Problem statement
Look through the entries below and report every line that has "download".

The input
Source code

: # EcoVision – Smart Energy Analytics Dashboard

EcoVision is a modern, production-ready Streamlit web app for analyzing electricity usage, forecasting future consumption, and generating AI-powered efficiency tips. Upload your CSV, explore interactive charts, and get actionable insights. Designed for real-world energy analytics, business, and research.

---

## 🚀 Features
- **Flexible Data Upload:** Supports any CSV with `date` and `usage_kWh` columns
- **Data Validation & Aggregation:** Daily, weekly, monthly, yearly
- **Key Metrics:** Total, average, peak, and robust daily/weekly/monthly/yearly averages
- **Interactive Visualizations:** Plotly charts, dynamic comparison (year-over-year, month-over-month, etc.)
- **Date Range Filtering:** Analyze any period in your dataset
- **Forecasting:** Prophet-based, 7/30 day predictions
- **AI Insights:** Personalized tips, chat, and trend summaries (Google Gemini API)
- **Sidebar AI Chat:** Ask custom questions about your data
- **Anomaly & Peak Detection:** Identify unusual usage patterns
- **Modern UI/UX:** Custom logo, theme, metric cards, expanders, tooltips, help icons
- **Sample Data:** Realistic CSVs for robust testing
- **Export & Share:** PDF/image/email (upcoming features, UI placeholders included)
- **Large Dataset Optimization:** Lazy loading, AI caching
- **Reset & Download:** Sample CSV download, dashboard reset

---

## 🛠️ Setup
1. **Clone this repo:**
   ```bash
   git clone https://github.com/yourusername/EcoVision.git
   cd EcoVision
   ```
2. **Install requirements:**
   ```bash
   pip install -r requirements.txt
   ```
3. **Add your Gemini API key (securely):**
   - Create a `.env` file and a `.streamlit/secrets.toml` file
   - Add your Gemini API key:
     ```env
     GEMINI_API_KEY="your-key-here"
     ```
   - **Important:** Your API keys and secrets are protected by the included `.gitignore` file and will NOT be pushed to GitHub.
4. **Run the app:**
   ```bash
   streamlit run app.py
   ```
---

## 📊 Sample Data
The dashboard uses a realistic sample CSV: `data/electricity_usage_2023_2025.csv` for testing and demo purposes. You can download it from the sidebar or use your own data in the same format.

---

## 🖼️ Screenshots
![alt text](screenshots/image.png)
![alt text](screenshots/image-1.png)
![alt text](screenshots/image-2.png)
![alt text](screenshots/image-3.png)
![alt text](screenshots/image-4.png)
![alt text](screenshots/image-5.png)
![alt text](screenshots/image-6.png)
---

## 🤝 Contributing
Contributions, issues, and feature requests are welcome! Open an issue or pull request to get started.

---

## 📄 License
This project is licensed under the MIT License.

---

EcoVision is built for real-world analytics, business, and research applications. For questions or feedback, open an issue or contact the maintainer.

Response to the task
- **Reset & Download:** Sample CSV download, dashboard reset
The dashboard uses a realistic sample CSV: `data/electricity_usage_2023_2025.csv` for testing and demo purposes. You can download it from the sidebar or use your own data in the same format.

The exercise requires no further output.